- SOURCE DATA:
· · · · · · ·

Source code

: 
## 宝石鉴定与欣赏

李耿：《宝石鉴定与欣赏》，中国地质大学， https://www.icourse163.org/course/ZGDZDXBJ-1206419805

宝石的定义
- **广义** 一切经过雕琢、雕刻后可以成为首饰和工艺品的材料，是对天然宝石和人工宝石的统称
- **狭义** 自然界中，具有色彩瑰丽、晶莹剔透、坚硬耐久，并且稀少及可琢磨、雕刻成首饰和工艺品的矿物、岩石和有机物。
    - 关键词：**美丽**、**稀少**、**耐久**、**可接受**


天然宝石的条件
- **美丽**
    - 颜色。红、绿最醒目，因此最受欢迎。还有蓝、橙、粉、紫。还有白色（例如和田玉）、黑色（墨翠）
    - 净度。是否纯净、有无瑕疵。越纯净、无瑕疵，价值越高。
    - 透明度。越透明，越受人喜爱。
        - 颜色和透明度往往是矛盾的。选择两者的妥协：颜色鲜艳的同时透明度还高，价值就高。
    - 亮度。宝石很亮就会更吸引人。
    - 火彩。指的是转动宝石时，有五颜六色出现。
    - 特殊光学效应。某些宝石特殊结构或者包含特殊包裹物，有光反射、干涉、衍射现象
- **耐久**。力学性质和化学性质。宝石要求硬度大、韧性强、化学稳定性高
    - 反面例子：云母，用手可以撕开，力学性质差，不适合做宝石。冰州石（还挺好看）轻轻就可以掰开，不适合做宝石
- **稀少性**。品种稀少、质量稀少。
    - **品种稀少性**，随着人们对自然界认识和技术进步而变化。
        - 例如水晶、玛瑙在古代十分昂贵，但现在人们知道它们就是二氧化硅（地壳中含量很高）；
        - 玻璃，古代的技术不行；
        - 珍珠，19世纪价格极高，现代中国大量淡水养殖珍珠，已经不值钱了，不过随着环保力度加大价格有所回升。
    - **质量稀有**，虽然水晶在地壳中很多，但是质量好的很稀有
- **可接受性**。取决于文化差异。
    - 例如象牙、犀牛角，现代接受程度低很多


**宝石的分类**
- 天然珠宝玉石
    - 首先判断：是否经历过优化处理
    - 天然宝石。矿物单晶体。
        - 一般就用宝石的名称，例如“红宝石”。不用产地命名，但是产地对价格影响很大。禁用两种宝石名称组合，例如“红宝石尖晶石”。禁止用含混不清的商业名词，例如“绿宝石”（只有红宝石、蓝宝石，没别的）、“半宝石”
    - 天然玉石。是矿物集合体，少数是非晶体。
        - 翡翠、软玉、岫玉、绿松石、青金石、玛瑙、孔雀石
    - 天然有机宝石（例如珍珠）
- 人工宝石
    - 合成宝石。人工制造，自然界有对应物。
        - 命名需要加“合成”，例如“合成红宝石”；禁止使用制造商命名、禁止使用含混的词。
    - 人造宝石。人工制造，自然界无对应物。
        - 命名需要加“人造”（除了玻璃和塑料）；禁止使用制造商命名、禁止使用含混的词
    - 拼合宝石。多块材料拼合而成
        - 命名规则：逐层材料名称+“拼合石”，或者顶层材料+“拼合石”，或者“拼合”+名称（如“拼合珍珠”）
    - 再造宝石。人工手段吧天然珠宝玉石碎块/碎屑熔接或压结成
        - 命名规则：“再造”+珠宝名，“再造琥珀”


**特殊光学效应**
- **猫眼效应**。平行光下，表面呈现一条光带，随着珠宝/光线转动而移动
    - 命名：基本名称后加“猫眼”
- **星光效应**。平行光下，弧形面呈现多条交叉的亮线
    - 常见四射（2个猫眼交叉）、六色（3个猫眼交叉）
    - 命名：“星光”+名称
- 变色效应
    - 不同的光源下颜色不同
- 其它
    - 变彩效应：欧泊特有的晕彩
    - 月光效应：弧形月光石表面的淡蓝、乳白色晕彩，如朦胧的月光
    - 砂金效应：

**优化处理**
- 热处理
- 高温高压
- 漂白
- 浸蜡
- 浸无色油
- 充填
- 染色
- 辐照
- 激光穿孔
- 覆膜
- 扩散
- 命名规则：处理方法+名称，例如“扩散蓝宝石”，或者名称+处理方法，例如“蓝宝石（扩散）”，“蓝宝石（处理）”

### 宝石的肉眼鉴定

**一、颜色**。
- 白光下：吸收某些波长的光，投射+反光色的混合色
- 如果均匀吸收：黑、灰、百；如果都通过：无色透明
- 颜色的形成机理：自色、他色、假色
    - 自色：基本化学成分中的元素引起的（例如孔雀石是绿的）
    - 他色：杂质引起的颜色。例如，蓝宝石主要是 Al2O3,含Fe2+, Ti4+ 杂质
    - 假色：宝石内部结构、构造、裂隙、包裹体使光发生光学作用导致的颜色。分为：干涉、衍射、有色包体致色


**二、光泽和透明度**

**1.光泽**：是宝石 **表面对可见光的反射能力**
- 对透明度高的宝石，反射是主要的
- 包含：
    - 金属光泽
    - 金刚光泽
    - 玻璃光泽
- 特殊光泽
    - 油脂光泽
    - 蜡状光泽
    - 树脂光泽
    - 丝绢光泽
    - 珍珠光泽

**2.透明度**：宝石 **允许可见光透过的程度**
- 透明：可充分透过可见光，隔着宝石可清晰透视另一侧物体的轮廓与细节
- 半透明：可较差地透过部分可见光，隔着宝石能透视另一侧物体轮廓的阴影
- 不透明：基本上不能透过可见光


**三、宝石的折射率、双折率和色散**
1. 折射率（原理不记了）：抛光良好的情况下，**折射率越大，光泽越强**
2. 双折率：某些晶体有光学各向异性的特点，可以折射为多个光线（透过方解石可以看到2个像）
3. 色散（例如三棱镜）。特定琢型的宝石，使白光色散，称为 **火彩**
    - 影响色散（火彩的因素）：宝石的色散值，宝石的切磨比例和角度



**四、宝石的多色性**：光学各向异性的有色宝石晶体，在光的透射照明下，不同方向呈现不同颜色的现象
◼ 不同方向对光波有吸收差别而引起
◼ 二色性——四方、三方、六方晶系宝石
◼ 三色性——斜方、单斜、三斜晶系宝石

· · · · · · ·

- WHAT TO WORK ON: Whenever a line above includes "禁止使用含混的词", copy it in full.

- RESPONSE:
        - 命名需要加“合成”，例如“合成红宝石”；禁止使用制造商命名、禁止使用含混的词。
        - 命名需要加“人造”（除了玻璃和塑料）；禁止使用制造商命名、禁止使用含混的词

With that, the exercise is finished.